What a wonderful English concept: life writing! So much more captivating than the German ‘Biographie’, which likewise means ‘to write life’ but hides behind ancient Greek curtains.

The literal English approach of ‘writing life’ gripped me as soon as I heard it. The term made it clearer to me what I have been doing since my first novel, Lichtpause (now out of print and unavailable for reprint for legal reasons). At first I was embarrassed by the biographical moments in my writing. I had been taught not trust them, not to enquire about the life of an author and to hide one’s own when writing. I don’t think that this is wrong, nor have I renounced this policy altogether. It is ‘simply’ far too one-sided.
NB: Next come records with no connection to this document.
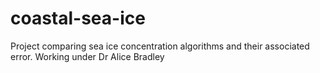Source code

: # coastal-sea-ice

Project comparing sea ice concentration algorithms and their associated error. Working under Dr Alice Bradley
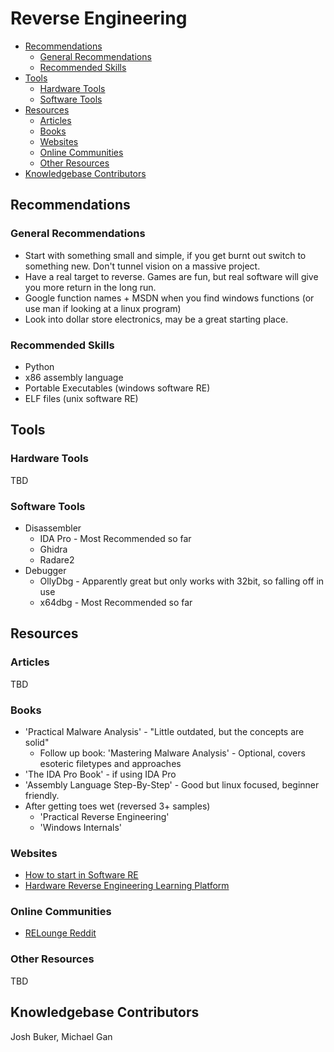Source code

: # Reverse Engineering

* [Recommendations](#recommendations)
  * [General Recommendations](#general-recommendations)
  * [Recommended Skills](#recommended-skills)
* [Tools](#tools)
  * [Hardware Tools](#hardware-tools)
  * [Software Tools](#software-tools)
* [Resources](#resources)
  * [Articles](#articles)
  * [Books](#books)
  * [Websites](#websites)
  * [Online Communities](#online-communities)
  * [Other Resources](#other-resources)
* [Knowledgebase Contributors](#knowledgebase-contributors)

## Recommendations

### General Recommendations

* Start with something small and simple, if you get burnt out switch to
  something new. Don't tunnel vision on a massive project.
* Have a real target to reverse. Games are fun, but real software will give you
  more return in the long run.
* Google function names + MSDN when you find windows functions (or use man if
  looking at a linux program)
* Look into dollar store electronics, may be a great starting place.

### Recommended Skills

* Python
* x86 assembly language
* Portable Executables (windows software RE)
* ELF files (unix software RE)

## Tools

### Hardware Tools

TBD

### Software Tools

* Disassembler
  * IDA Pro - Most Recommended so far
  * Ghidra
  * Radare2
* Debugger
  * OllyDbg - Apparently great but only works with 32bit, so falling off in use
  * x64dbg - Most Recommended so far

## Resources

### Articles

TBD

### Books

* 'Practical Malware Analysis' - "Little outdated, but the concepts are solid"
  * Follow up book: 'Mastering Malware Analysis' - Optional, covers esoteric
    filetypes and approaches
* 'The IDA Pro Book' - if using IDA Pro
* 'Assembly Language Step-By-Step' - Good but linux focused, beginner friendly.
* After getting toes wet (reversed 3+ samples)
  * 'Practical Reverse Engineering'
  * 'Windows Internals'

### Websites

* [How to start in Software RE](https://www.reddit.com/r/RELounge/comments/lfua1i/how_to_start_in_reverse_engineering/gnvd3z2)
* [Hardware Reverse Engineering Learning Platform](https://hackaday.io/project/1543-hardware-reverse-engineering-learning-platform)

### Online Communities

* [RELounge Reddit](https://www.reddit.com/r/RELounge/)

### Other Resources

TBD

## Knowledgebase Contributors

Josh Buker, Michael Gan
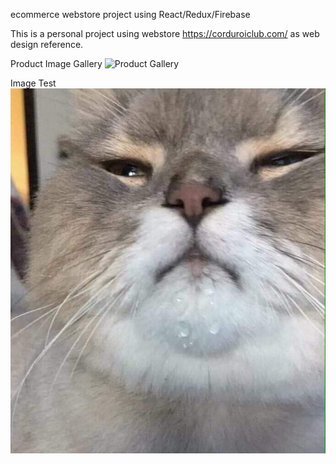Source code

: ecommerce webstore project using React/Redux/Firebase

This is a personal project using webstore https://corduroiclub.com/ as web design reference.

Product Image Gallery
![Product Gallery](Gallery.gif)

Image Test
![cat](/public/images/cat.jpg)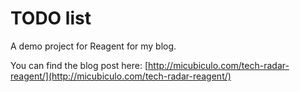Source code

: # TODO list

A demo project for Reagent for my blog.

You can find the blog post here: [http://micubiculo.com/tech-radar-reagent/](http://micubiculo.com/tech-radar-reagent/)
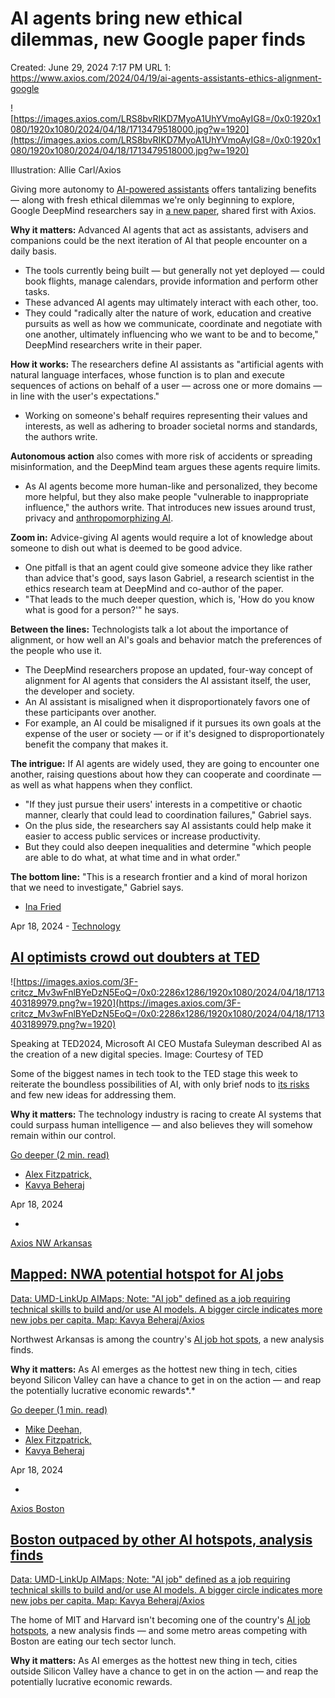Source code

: # AI agents bring new ethical dilemmas, new Google paper finds

Created: June 29, 2024 7:17 PM
URL 1: https://www.axios.com/2024/04/19/ai-agents-assistants-ethics-alignment-google

![https://images.axios.com/LRS8bvRIKD7MyoA1UhYVmoAyIG8=/0x0:1920x1080/1920x1080/2024/04/18/1713479518000.jpg?w=1920](https://images.axios.com/LRS8bvRIKD7MyoA1UhYVmoAyIG8=/0x0:1920x1080/1920x1080/2024/04/18/1713479518000.jpg?w=1920)

Illustration: Allie Carl/Axios

Giving more autonomy to [AI-powered assistants](https://www.axios.com/2024/02/26/generative-ai-next-act-autonomous-agents) offers tantalizing benefits — along with fresh ethical dilemmas we're only beginning to explore, Google DeepMind researchers say in [a new paper](https://storage.googleapis.com/deepmind-media/DeepMind.com/Blog/ethics-of-advanced-ai-assistants/the-ethics-of-advanced-ai-assistants-2024-i.pdf), shared first with Axios.

**Why it matters:** Advanced AI agents that act as assistants, advisers and companions could be the next iteration of AI that people encounter on a daily basis.

- The tools currently being built — but generally not yet deployed — could book flights, manage calendars, provide information and perform other tasks.
- These advanced AI agents may ultimately interact with each other, too.
- They could "radically alter the nature of work, education and creative pursuits as well as how we communicate, coordinate and negotiate with one another, ultimately influencing who we want to be and to become," DeepMind researchers write in their paper.

**How it works:** The researchers define AI assistants as "artificial agents with natural language interfaces, whose function is to plan and execute sequences of actions on behalf of a user — across one or more domains — in line with the user's expectations."

- Working on someone's behalf requires representing their values and interests, as well as adhering to broader societal norms and standards, the authors write.

**Autonomous action** also comes with more risk of accidents or spreading misinformation, and the DeepMind team argues these agents require limits.

- As AI agents become more human-like and personalized, they become more helpful, but they also make people "vulnerable to inappropriate influence," the authors write. That introduces new issues around trust, privacy and [anthropomorphizing AI](https://www.axios.com/2023/02/13/chatgpt-ai-eliza-believe-human).

**Zoom in:** Advice-giving AI agents would require a lot of knowledge about someone to dish out what is deemed to be good advice.

- One pitfall is that an agent could give someone advice they like rather than advice that's good, says Iason Gabriel, a research scientist in the ethics research team at DeepMind and co-author of the paper.
- "That leads to the much deeper question, which is, 'How do you know what is good for a person?'" he says.

**Between the lines:** Technologists talk a lot about the importance of alignment, or how well an AI's goals and behavior match the preferences of the people who use it.

- The DeepMind researchers propose an updated, four-way concept of alignment for AI agents that considers the AI assistant itself, the user, the developer and society.
- An AI assistant is misaligned when it disproportionately favors one of these participants over another.
- For example, an AI could be misaligned if it pursues its own goals at the expense of the user or society — or if it's designed to disproportionately benefit the company that makes it.

**The intrigue:** If AI agents are widely used, they are going to encounter one another, raising questions about how they can cooperate and coordinate — as well as what happens when they conflict.

- "If they just pursue their users' interests in a competitive or chaotic manner, clearly that could lead to coordination failures," Gabriel says.
- On the plus side, the researchers say AI assistants could help make it easier to access public services or increase productivity.
- But they could also deepen inequalities and determine "which people are able to do what, at what time and in what order."

**The bottom line:** "This is a research frontier and a kind of moral horizon that we need to investigate," Gabriel says.

- [Ina Fried](https://www.axios.com/authors/ina)

Apr 18, 2024 - [Technology](https://www.axios.com/technology)

## [AI optimists crowd out doubters at TED](https://www.axios.com/2024/04/18/ai-optimists-doubters-ted-conference)

![https://images.axios.com/3F-critcz_Mv3wFnlBYeDzN5EoQ=/0x0:2286x1286/1920x1080/2024/04/18/1713403189979.png?w=1920](https://images.axios.com/3F-critcz_Mv3wFnlBYeDzN5EoQ=/0x0:2286x1286/1920x1080/2024/04/18/1713403189979.png?w=1920)

Speaking at TED2024, Microsoft AI CEO Mustafa Suleyman described AI as the creation of a new digital species. Image: Courtesy of TED

Some of the biggest names in tech took to the TED stage this week to reiterate the boundless possibilities of AI, with only brief nods to [its risks](https://www.axios.com/2024/04/16/ai-auditing-helen-toner-ted) and few new ideas for addressing them.

**Why it matters:** The technology industry is racing to create AI systems that could surpass human intelligence — and also believes they will somehow remain within our control.

[Go deeper (2 min. read)](https://www.axios.com/2024/04/18/ai-optimists-doubters-ted-conference)

- [Alex Fitzpatrick,](https://www.axios.com/authors/afitzpatrick)
- [Kavya Beheraj](https://www.axios.com/authors/kbeheraj)

Apr 18, 2024

- 

[Axios NW Arkansas](https://www.axios.com/local/nw-arkansas)

## [Mapped: NWA potential hotspot for AI jobs](https://www.axios.com/local/nw-arkansas/2024/04/18/northwest-arkansas-ai-jobs-hotspot-map)

[Data: UMD-LinkUp AIMaps; Note: "AI job" defined as a job requiring technical skills to build and/or use AI models. A bigger circle indicates more new jobs per capita. Map: Kavya Beheraj/Axios](https://www.axios.com/local/nw-arkansas/2024/04/18/northwest-arkansas-ai-jobs-hotspot-map)

Northwest Arkansas is among the country's [AI job hot spots](https://www.axios.com/2024/03/05/ai-job-growth-public-trust), a new analysis finds.

**Why it matters:** As AI emerges as the hottest new thing in tech, cities beyond Silicon Valley can have a chance to get in on the action — and reap the potentially lucrative economic rewards*.*

[Go deeper (1 min. read)](https://www.axios.com/local/nw-arkansas/2024/04/18/northwest-arkansas-ai-jobs-hotspot-map)

- [Mike Deehan,](https://www.axios.com/authors/mdeehan)
- [Alex Fitzpatrick,](https://www.axios.com/authors/afitzpatrick)
- [Kavya Beheraj](https://www.axios.com/authors/kbeheraj)

Apr 18, 2024

- 

[Axios Boston](https://www.axios.com/local/boston)

## [Boston outpaced by other AI hotspots, analysis finds](https://www.axios.com/local/boston/2024/04/18/ai-artificial-intelligence-hot-spots-tech)

[Data: UMD-LinkUp AIMaps; Note: "AI job" defined as a job requiring technical skills to build and/or use AI models. A bigger circle indicates more new jobs per capita. Map: Kavya Beheraj/Axios](https://www.axios.com/local/boston/2024/04/18/ai-artificial-intelligence-hot-spots-tech)

The home of MIT and Harvard isn't becoming one of the country's [AI job hotspots](https://www.axios.com/2024/03/05/ai-job-growth-public-trust), a new analysis finds — and some metro areas competing with Boston are eating our tech sector lunch.

**Why it matters:** As AI emerges as the hottest new thing in tech, cities outside Silicon Valley have a chance to get in on the action — and reap the potentially lucrative economic rewards.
It is exciting and entertaining for both writer and reader when the opposite approach is taken, when imagination and life experiences, hide-and-seek and disclosure, recourse to the past and anticipation of the future feed the writing.

In my experience, I can only write when I feel an essential emotional and intimate, burning and double-edged connection to the themes of the text.

When memories and feelings that I am experiencing or have experienced enter into the space of writing, into me. It is in this way, I believe, that books differ in their atmospheres and their internal tensions. This relationship to life may be well hidden; at times, however, it shines through in the themes of the text such that, more or less clearly, the writing also bears testimony to the life and circumstances of the writer.

Life writing. I’m not interested in where the biographical, the lived or authentic elements lie. The answer to that question would be: everywhere and nowhere. Everything is narrated, everything is (nothing but) language.

My question is: how can one narrate a life?

The book Schöne Frauen lesen considers the answers proposed by the biographies and works of female authors of the nineteenth and twentieth centuries.

How, then, to write about the conditions and possibilities of life? It is for this reason that I am interested in sciences for and in my writing.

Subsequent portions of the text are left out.